I'm reading Cheryl Strayed's wonderful new book Tiny, Beautiful Things – which is a collection of columns she wrote as Dear Sugar on The Rumpus. Strayed is pure magic. She offers advice with compassion and insight that I've never read in any other advice forum. Her book is a treat.
But a big part, beyond the overwhelming compassion she offers to people many of us think are undeserving of it, is her ability to draw sharp lines around a problem, thereby making it impossible to not see it clearly. Unless we're blind.
And blind is what so many of us are when it comes to the men in our lives. We want to believe they're better than they are and so we see them as better. We want to believe they're worthy of us and our loyalty and so we see them as worthy. And sometimes we're right. Sometimes they really are men who simply lost their way for a while and are desperate to become better and worthy again, despite having done something so egregious that our hearts lay shattered in a zillion pieces on the floor. Sometimes they really deserve that second chance.
And sometimes they don't.
How to tell the difference?
Stop lying to yourself.
It seems simple enough. But when many of us have spent a lifetime lying to ourselves, the truth and lies become so mixed up together it's hard to figure out where one ends and the other begins.
And so we end up with men who also mix lies and truth and it sounds so familiar to us that we settle in for the long haul.
Sometimes good men do bad things. Sometimes they don't even understand themselves why they do it. They've got their own history around sex and intimacy. Just like the rest of us, they're susceptible to our culture's marketing of love and sex as always exciting, always hot. And if it's not...well the problem can't possibly be them, it must be their partner. And so, when suddenly it seems exciting and hot with another person (or seems like it would be exciting and hot if we gave it a chance), they convince themselves that this other person must be "the one". And because they can't stand to think they're liars and cheaters, they tell themselves that they're "in love", they "couldn't help it", that they're "soulmates". And sometimes that's even true. But mostly it's not. Mostly it's total bullshit and if they had an iota of self-awareness, they'd see that trading door #1 for door #2 just means they'll end up with a different colored door.
Some of these guys, at some point, recognize this. They realize what they were about to give up...for a fantasy. For the reflection of themselves (sexy! interesting! powerful!) in another person's eyes.

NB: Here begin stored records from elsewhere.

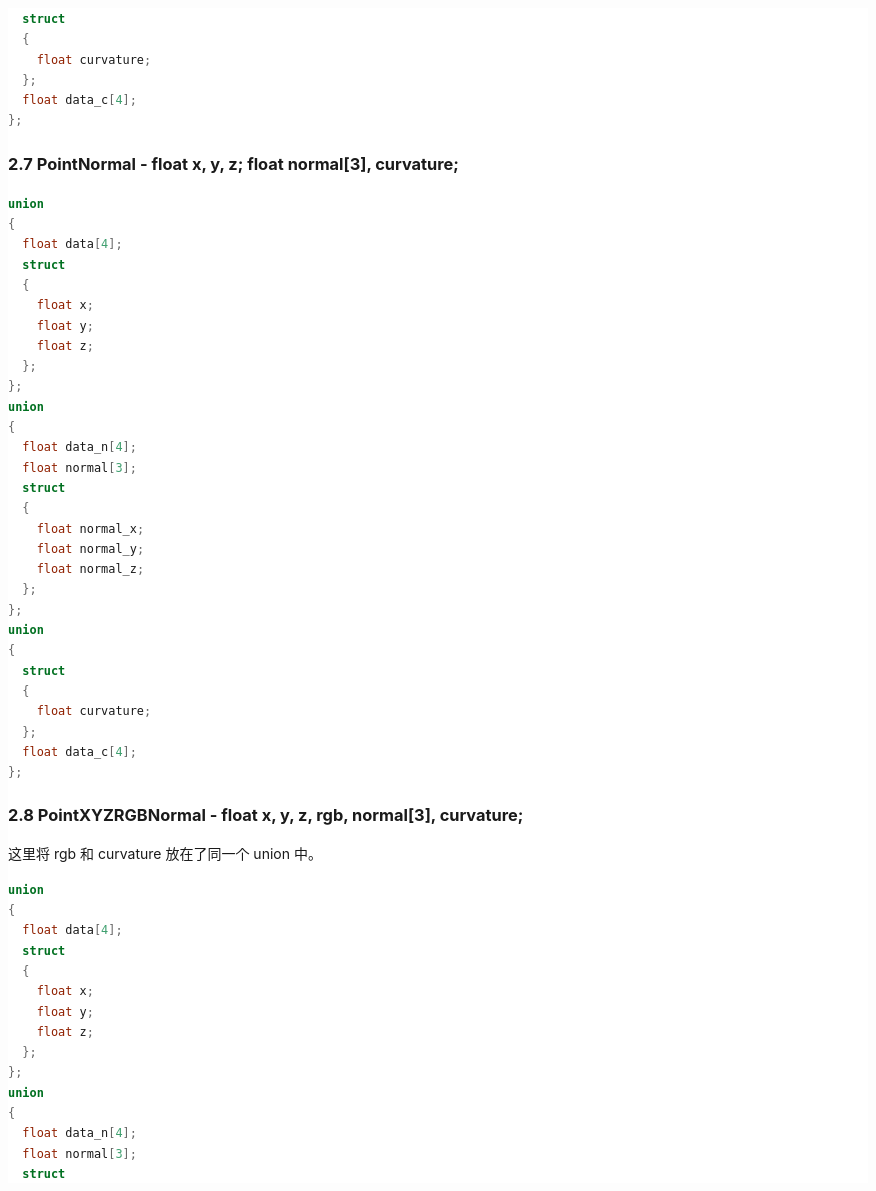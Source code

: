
 ```cpp
  struct
  {
    float curvature;
  };
  float data_c[4];
};
```

### 2.7 PointNormal - float x, y, z; float normal[3], curvature;

```cpp
union
{
  float data[4];
  struct
  {
    float x;
    float y;
    float z;
  };
};
union
{
  float data_n[4];
  float normal[3];
  struct
  {
    float normal_x;
    float normal_y;
    float normal_z;
  };
};
union
{
  struct
  {
    float curvature;
  };
  float data_c[4];
};
```

### 2.8 PointXYZRGBNormal - float x, y, z, rgb, normal[3], curvature;

这里将 rgb 和 curvature 放在了同一个 union 中。

```cpp
union
{
  float data[4];
  struct
  {
    float x;
    float y;
    float z;
  };
};
union
{
  float data_n[4];
  float normal[3];
  struct
```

A reflection that may have been missing in their partner's eyes, as time and inevitable disappointments pile up.
And maybe, with a lot of remorse, attempt at understanding themselves and a sincere desire to want to be a better person, these guys deserve a second chance. Which also means giving ourselves a second chance to make our marriage better. To ensure that it's equitable. That we're truly in a respectful relationship. That our own issues haven't also gotten in the way of a loving marriage. Because, rarely, do these things happen in a perfectly healthy relationship. Then again, perfectly healthy relationships are rare.
But this is the chance to try again to create one. To make sure that we're building a marriage on truth, not on lies we've told ourselves about our partners or ourselves.
But to figure that out, it's crucial to take a look at our partner through the lens of our entire relationship with them.
Sometimes a cheater is just a cheater.
Sometimes, when we look back, we see that they lie about lots of things. They might keep extra change that someone mistakenly gives them at a store. They might not return items loaned to them by friends. They might lie to insurance companies. To the government.
You might notice, with the eye of a forensic wife, that they lie when they don't want to get in trouble. That, for them, it's easier than telling the truth. That they hate when others are angry with them. That they can't stomach another's disappointment in them.
And so they lie. They cheat. They steal. And they refuse to acknowledge that anything – ANYTHING – is ever their fault.
Those guys? Throw 'em back.
But the others? The ones who hate who they've become and what they've done. Who shrink with shame at the pain they've cause. I'm firmly on the side of giving them another chance.
Cause sometimes a cheater isn't just a cheater. Sometimes he's good man...who did a bad thing.